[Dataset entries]
########
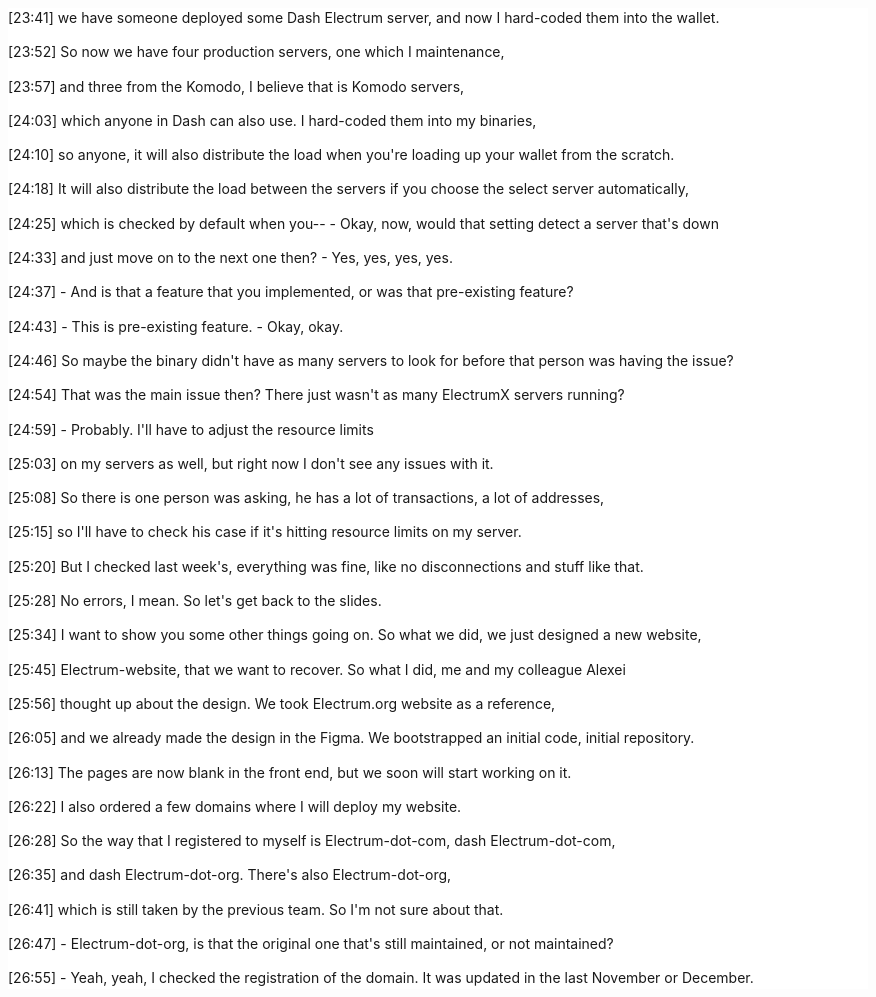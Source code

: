 [23:41] we have someone deployed some Dash Electrum server, and now I hard-coded them into the wallet.

[23:52] So now we have four production servers, one which I maintenance,

[23:57] and three from the Komodo, I believe that is Komodo servers,

[24:03] which anyone in Dash can also use. I hard-coded them into my binaries,

[24:10] so anyone, it will also distribute the load when you're loading up your wallet from the scratch.

[24:18] It will also distribute the load between the servers if you choose the select server automatically,

[24:25] which is checked by default when you-- - Okay, now, would that setting detect a server that's down

[24:33] and just move on to the next one then? - Yes, yes, yes, yes.

[24:37] - And is that a feature that you implemented, or was that pre-existing feature?

[24:43] - This is pre-existing feature. - Okay, okay.

[24:46] So maybe the binary didn't have as many servers to look for before that person was having the issue?

[24:54] That was the main issue then? There just wasn't as many ElectrumX servers running?

[24:59] - Probably. I'll have to adjust the resource limits

[25:03] on my servers as well, but right now I don't see any issues with it.

[25:08] So there is one person was asking, he has a lot of transactions, a lot of addresses,

[25:15] so I'll have to check his case if it's hitting resource limits on my server.

[25:20] But I checked last week's, everything was fine, like no disconnections and stuff like that.

[25:28] No errors, I mean. So let's get back to the slides.

[25:34] I want to show you some other things going on. So what we did, we just designed a new website,

[25:45] Electrum-website, that we want to recover. So what I did, me and my colleague Alexei

[25:56] thought up about the design. We took Electrum.org website as a reference,

[26:05] and we already made the design in the Figma. We bootstrapped an initial code, initial repository.

[26:13] The pages are now blank in the front end, but we soon will start working on it.

[26:22] I also ordered a few domains where I will deploy my website.

[26:28] So the way that I registered to myself is Electrum-dot-com, dash Electrum-dot-com,

[26:35] and dash Electrum-dot-org. There's also Electrum-dot-org,

[26:41] which is still taken by the previous team. So I'm not sure about that.

[26:47] - Electrum-dot-org, is that the original one that's still maintained, or not maintained?

[26:55] - Yeah, yeah, I checked the registration of the domain. It was updated in the last November or December.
########
> _Work task_
Exactly the lines from the top of the entries through the line with "[24:43] - This", inclusive, must be given again, with every picture omitted.

> _Task output_
Source code

: [23:41] we have someone deployed some Dash Electrum server, and now I hard-coded them into the wallet.

[23:52] So now we have four production servers, one which I maintenance,

[23:57] and three from the Komodo, I believe that is Komodo servers,

[24:03] which anyone in Dash can also use. I hard-coded them into my binaries,

[24:10] so anyone, it will also distribute the load when you're loading up your wallet from the scratch.

[24:18] It will also distribute the load between the servers if you choose the select server automatically,

[24:25] which is checked by default when you-- - Okay, now, would that setting detect a server that's down

[24:33] and just move on to the next one then? - Yes, yes, yes, yes.

[24:37] - And is that a feature that you implemented, or was that pre-existing feature?

[24:43] - This is pre-existing feature. - Okay, okay.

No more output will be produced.